Stored data:
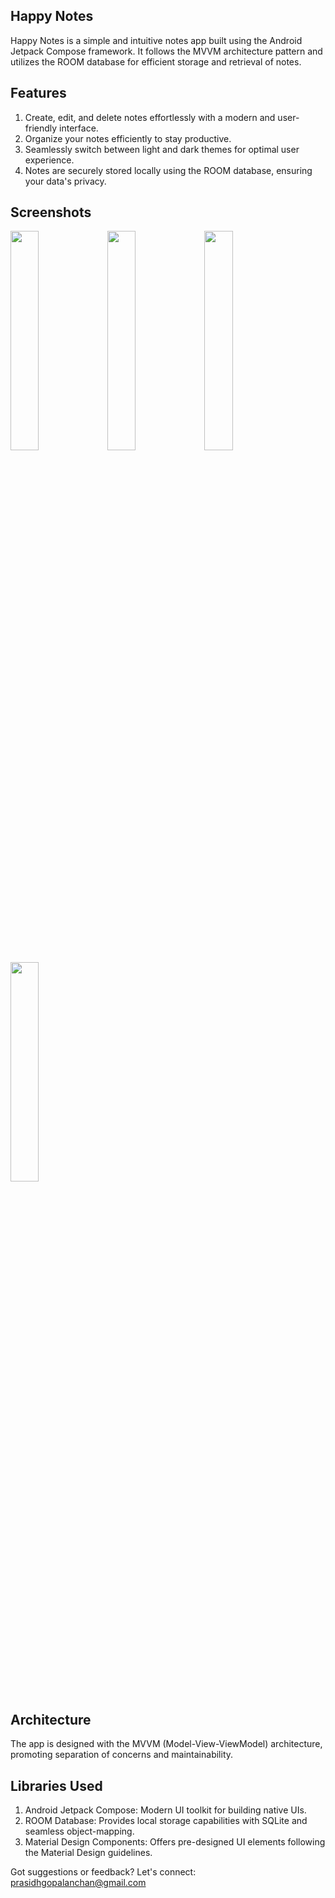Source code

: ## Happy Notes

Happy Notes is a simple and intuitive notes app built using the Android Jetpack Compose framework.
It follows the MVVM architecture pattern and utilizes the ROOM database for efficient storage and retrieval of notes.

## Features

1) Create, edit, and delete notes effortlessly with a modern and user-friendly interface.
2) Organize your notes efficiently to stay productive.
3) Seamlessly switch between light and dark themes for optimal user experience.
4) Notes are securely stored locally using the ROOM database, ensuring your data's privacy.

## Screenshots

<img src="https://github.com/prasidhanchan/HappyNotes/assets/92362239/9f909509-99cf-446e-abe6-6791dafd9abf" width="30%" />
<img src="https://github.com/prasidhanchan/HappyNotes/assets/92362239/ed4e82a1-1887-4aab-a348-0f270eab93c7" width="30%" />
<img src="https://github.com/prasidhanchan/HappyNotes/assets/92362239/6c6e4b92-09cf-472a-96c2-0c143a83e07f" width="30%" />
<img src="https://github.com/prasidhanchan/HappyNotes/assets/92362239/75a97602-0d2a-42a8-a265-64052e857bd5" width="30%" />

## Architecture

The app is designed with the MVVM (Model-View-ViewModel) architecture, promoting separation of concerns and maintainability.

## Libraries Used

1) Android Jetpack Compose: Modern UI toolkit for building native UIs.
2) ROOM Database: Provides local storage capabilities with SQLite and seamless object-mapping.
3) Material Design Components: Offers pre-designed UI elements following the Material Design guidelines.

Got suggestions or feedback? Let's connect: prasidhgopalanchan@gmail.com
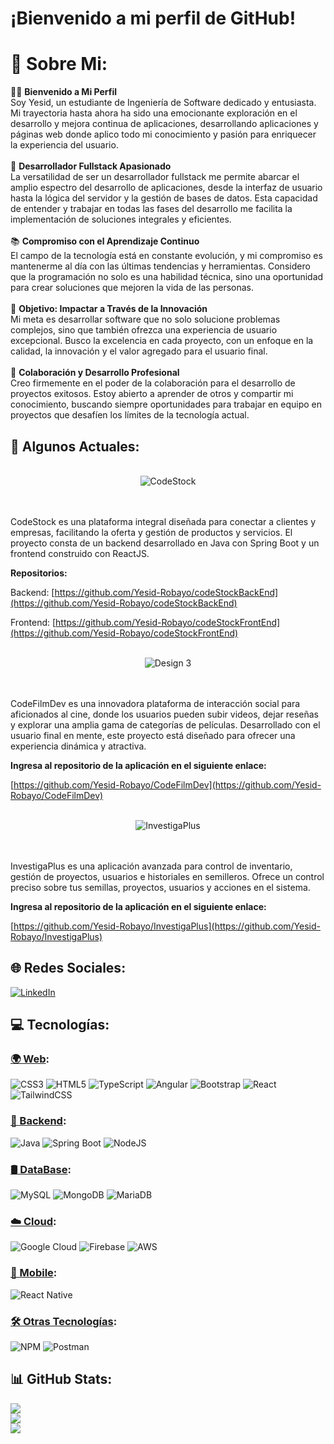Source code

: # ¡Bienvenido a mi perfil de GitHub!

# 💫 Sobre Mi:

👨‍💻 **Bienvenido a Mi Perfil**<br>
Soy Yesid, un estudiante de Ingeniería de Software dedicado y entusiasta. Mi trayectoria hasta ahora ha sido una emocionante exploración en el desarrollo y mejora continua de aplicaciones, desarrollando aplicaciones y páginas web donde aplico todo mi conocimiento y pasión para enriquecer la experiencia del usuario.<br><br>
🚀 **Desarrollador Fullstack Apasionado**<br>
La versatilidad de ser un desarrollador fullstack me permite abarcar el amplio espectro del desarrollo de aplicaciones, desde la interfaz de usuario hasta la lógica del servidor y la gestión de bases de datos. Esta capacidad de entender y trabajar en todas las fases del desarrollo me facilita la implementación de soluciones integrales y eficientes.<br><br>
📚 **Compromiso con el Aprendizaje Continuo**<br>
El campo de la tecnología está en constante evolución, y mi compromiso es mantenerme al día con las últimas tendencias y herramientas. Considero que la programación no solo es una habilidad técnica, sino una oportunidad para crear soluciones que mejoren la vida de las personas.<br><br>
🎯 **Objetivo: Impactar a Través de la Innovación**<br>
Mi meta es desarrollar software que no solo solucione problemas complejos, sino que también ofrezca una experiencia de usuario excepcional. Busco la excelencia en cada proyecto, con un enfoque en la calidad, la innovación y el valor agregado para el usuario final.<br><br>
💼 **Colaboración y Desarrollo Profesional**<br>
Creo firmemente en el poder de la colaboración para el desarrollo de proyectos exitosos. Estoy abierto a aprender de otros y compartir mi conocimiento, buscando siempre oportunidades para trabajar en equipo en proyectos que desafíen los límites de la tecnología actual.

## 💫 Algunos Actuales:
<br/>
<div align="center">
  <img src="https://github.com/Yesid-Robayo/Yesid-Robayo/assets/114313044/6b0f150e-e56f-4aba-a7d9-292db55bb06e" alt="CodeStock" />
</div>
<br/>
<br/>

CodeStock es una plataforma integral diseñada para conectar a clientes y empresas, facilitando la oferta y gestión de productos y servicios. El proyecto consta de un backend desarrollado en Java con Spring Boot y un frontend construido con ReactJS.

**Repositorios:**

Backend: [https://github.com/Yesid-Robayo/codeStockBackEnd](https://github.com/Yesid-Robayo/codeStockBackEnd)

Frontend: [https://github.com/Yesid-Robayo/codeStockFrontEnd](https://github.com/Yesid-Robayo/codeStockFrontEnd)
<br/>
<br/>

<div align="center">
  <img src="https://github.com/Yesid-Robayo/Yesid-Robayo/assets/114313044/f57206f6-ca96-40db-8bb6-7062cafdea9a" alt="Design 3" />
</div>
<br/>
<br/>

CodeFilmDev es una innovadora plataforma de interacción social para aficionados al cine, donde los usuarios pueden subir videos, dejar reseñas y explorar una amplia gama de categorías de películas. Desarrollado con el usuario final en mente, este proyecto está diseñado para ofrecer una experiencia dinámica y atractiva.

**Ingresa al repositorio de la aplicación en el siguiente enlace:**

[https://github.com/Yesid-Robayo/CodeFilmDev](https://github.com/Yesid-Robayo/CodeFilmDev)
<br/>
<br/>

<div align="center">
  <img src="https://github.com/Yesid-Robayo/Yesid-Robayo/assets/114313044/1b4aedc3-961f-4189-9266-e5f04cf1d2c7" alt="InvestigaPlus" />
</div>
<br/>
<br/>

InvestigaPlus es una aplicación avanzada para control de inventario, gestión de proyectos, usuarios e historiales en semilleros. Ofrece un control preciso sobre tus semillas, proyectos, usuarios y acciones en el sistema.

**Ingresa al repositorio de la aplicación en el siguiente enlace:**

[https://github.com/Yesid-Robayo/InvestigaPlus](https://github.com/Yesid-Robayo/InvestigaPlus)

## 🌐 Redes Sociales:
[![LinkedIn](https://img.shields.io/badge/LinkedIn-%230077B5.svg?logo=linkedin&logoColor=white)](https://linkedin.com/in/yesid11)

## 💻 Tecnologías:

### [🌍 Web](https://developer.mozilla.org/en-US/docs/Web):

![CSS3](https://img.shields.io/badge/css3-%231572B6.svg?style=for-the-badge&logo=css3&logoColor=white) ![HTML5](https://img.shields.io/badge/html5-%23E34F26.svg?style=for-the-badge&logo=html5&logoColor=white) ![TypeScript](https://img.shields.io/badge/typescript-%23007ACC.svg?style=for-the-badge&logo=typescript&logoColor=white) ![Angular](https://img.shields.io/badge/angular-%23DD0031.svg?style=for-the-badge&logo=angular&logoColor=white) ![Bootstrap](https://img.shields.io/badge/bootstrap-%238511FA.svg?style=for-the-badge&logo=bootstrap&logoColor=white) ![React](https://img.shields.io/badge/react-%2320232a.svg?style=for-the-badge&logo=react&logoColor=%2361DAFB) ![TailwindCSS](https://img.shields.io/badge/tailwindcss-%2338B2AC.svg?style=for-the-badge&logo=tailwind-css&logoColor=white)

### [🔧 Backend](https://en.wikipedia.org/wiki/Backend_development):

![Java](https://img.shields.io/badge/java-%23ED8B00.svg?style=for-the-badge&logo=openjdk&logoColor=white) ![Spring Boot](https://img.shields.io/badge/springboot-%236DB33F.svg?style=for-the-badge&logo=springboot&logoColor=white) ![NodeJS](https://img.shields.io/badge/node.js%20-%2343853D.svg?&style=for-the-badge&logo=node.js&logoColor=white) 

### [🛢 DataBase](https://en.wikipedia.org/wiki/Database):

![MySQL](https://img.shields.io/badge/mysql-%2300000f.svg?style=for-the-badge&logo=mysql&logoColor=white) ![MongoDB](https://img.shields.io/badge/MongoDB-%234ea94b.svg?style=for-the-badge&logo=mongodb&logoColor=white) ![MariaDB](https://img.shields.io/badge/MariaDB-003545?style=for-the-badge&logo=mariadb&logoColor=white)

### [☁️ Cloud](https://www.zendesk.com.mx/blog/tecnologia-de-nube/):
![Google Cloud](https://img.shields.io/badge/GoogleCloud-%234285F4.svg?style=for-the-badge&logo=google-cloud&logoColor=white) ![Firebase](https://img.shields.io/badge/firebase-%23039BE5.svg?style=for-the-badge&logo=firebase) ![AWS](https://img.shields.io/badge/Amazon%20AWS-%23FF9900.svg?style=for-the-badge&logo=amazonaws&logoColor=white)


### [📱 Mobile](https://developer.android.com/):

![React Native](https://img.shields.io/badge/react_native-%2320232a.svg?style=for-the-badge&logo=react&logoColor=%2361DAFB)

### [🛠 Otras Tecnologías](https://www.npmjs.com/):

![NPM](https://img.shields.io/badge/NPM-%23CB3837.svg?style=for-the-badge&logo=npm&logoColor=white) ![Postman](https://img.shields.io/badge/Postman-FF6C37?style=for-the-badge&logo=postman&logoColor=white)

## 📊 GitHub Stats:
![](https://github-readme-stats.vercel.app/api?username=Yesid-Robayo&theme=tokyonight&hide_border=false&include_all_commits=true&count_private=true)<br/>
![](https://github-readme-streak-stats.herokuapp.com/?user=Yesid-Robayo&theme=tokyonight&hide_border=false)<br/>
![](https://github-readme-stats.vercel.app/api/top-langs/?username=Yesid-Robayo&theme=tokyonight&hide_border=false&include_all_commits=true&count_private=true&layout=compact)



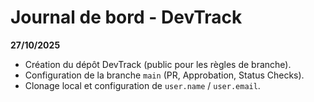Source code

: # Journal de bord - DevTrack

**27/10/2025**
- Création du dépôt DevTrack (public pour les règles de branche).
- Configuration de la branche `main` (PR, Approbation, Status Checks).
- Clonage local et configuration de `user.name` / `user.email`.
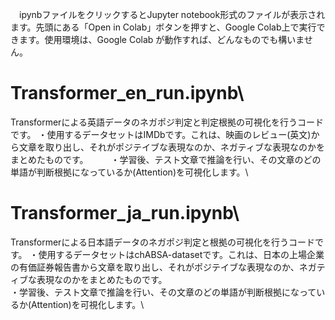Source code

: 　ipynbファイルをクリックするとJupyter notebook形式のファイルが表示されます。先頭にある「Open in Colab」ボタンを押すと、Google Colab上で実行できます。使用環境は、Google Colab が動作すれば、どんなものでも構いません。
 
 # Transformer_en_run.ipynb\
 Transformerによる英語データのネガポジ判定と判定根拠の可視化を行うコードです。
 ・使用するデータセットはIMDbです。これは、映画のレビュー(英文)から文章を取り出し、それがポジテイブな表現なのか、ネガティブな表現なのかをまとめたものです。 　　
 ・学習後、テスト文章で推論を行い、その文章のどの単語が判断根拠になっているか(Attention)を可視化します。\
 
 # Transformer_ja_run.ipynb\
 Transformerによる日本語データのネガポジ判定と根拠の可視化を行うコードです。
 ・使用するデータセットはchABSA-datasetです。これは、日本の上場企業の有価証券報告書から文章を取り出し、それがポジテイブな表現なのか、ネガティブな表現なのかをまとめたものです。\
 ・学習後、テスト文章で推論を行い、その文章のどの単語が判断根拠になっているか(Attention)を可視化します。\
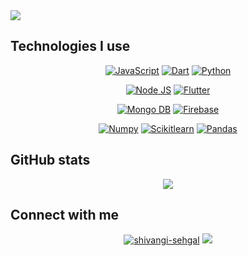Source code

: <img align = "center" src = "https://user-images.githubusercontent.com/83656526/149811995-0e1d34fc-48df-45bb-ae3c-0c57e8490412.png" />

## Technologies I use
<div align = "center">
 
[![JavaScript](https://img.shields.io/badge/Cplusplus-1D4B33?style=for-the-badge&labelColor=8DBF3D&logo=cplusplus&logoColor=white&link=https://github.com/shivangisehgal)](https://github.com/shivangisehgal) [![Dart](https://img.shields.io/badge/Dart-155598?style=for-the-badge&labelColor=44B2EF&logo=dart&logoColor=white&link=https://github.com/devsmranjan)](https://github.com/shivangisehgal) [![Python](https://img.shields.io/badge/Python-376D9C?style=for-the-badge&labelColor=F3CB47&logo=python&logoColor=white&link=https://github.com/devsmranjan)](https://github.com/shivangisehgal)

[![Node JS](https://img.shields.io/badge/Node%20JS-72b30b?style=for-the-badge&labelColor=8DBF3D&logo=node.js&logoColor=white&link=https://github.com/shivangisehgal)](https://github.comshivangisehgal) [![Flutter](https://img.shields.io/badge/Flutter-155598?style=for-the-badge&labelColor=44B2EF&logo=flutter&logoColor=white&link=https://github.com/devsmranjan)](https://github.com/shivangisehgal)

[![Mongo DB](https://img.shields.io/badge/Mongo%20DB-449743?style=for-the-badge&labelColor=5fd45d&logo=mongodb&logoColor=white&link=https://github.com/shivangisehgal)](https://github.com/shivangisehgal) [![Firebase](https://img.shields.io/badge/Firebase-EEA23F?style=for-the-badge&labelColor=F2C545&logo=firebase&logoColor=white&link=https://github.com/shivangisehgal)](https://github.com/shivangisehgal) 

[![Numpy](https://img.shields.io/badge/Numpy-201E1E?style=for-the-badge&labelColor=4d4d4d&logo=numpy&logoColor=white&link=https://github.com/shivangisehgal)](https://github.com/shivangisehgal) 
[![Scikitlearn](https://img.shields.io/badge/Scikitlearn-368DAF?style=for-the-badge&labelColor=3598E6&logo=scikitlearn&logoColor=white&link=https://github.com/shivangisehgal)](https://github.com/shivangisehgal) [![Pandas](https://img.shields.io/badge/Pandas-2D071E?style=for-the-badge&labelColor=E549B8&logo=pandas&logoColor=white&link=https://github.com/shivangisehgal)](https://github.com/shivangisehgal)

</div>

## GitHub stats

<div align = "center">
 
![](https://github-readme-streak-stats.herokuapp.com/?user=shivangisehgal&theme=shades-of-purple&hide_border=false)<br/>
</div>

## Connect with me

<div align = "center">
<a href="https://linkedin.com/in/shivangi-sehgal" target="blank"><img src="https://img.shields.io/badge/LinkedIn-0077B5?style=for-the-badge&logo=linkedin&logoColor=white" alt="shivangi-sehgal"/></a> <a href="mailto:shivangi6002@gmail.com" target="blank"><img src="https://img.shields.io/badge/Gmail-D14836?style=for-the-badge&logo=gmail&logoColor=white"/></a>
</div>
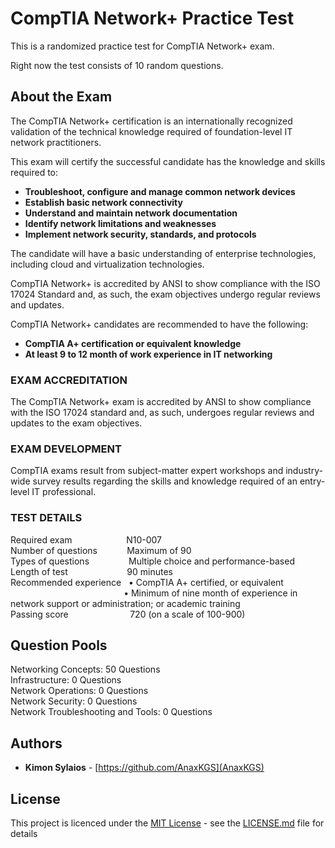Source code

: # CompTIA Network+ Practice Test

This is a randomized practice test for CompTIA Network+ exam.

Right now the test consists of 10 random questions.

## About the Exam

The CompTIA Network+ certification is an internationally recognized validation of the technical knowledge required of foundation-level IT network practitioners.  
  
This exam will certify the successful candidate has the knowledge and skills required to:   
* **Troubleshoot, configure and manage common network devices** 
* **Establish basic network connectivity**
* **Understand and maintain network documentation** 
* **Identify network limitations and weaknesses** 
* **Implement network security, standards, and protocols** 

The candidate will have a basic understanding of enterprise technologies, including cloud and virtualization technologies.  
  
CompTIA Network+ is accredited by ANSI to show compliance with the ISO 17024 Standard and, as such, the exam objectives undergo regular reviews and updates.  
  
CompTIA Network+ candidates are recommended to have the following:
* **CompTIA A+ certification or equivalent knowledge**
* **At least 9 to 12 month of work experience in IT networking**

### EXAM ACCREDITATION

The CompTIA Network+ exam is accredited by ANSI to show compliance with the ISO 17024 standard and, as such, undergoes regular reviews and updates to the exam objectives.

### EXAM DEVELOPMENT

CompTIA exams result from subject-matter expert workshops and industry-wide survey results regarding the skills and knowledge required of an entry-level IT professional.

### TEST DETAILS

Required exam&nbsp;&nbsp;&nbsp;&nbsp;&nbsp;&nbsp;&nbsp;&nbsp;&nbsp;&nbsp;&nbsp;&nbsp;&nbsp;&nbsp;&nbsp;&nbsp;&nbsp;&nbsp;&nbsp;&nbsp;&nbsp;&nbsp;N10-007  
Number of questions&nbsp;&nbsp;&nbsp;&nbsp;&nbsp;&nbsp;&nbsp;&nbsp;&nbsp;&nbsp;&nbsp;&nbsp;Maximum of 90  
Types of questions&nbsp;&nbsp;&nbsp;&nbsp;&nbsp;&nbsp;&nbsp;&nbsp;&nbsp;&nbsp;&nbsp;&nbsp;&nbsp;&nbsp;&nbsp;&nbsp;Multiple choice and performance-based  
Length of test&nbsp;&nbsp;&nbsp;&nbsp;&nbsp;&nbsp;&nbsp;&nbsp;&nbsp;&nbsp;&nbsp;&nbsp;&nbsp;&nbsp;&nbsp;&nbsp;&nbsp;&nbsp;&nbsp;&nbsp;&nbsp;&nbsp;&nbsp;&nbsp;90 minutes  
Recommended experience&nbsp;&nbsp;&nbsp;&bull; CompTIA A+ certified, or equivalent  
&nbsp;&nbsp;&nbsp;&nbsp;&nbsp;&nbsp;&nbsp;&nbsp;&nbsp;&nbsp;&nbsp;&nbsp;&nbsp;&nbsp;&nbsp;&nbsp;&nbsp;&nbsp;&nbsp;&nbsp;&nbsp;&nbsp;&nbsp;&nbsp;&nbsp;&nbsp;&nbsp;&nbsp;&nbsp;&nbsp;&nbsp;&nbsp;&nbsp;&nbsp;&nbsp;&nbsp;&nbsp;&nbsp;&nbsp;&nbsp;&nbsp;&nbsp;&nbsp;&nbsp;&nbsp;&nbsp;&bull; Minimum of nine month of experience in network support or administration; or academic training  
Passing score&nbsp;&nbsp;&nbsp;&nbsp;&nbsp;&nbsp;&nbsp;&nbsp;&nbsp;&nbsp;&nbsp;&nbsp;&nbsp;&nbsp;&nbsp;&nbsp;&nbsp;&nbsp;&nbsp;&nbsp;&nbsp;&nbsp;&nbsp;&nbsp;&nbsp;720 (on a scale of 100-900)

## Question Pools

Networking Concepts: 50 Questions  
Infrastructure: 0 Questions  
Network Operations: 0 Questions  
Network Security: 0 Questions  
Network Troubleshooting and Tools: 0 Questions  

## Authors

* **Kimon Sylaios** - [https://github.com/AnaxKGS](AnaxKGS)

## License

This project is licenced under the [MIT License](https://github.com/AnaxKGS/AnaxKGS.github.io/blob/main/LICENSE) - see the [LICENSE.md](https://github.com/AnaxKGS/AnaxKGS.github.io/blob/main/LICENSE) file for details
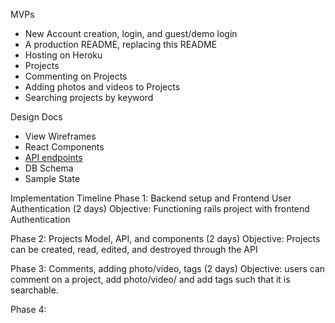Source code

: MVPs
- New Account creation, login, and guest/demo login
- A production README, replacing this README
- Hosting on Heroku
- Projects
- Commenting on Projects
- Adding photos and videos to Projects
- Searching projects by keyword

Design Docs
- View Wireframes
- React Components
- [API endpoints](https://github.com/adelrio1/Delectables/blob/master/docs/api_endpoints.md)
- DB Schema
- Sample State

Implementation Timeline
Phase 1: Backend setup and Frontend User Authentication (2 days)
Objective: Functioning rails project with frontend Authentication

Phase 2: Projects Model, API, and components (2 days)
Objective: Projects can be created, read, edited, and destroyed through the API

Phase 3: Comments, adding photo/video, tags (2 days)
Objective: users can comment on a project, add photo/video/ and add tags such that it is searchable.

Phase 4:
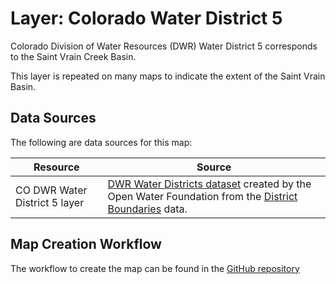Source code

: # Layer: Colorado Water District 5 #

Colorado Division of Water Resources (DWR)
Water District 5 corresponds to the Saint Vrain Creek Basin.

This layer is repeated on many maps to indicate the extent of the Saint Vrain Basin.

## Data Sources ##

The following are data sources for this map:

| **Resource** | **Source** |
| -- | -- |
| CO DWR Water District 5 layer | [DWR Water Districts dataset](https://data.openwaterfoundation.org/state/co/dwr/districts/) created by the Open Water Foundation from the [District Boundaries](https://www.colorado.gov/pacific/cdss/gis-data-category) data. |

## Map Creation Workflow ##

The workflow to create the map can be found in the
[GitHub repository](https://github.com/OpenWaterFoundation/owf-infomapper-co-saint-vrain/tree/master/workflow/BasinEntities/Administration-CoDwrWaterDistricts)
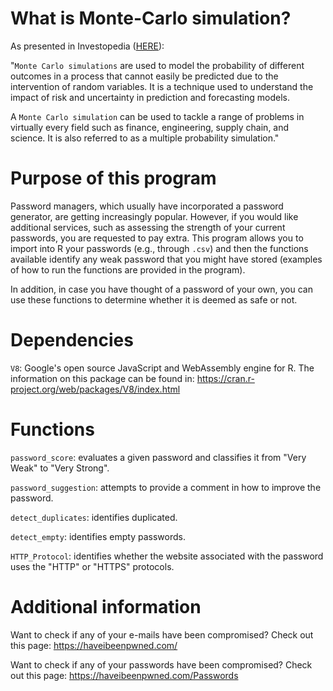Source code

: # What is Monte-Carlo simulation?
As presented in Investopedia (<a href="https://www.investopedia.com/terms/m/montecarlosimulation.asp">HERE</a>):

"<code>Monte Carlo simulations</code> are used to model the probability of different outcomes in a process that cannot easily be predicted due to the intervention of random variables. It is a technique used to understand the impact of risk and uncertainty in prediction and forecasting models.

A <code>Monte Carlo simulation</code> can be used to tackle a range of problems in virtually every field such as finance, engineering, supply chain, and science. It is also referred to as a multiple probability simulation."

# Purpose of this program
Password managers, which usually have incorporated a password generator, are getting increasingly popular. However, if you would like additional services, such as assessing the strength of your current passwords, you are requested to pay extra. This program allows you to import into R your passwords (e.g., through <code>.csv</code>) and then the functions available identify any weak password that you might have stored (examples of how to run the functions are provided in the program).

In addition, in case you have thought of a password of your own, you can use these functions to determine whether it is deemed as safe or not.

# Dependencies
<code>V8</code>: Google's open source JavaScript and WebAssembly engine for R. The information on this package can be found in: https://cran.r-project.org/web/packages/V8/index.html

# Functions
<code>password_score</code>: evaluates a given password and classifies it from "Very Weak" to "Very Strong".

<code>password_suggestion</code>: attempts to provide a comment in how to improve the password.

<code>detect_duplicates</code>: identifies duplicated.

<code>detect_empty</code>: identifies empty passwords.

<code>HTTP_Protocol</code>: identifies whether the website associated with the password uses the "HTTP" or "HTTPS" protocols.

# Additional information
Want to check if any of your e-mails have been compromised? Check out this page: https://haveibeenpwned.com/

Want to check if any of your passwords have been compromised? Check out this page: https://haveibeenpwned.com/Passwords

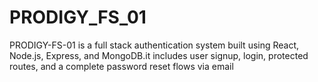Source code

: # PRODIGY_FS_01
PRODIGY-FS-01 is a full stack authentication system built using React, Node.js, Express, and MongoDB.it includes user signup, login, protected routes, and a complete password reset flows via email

## What you should do
Across all the entries, how many lines hold the string "accredited"? Only the number is needed.

## Result below
2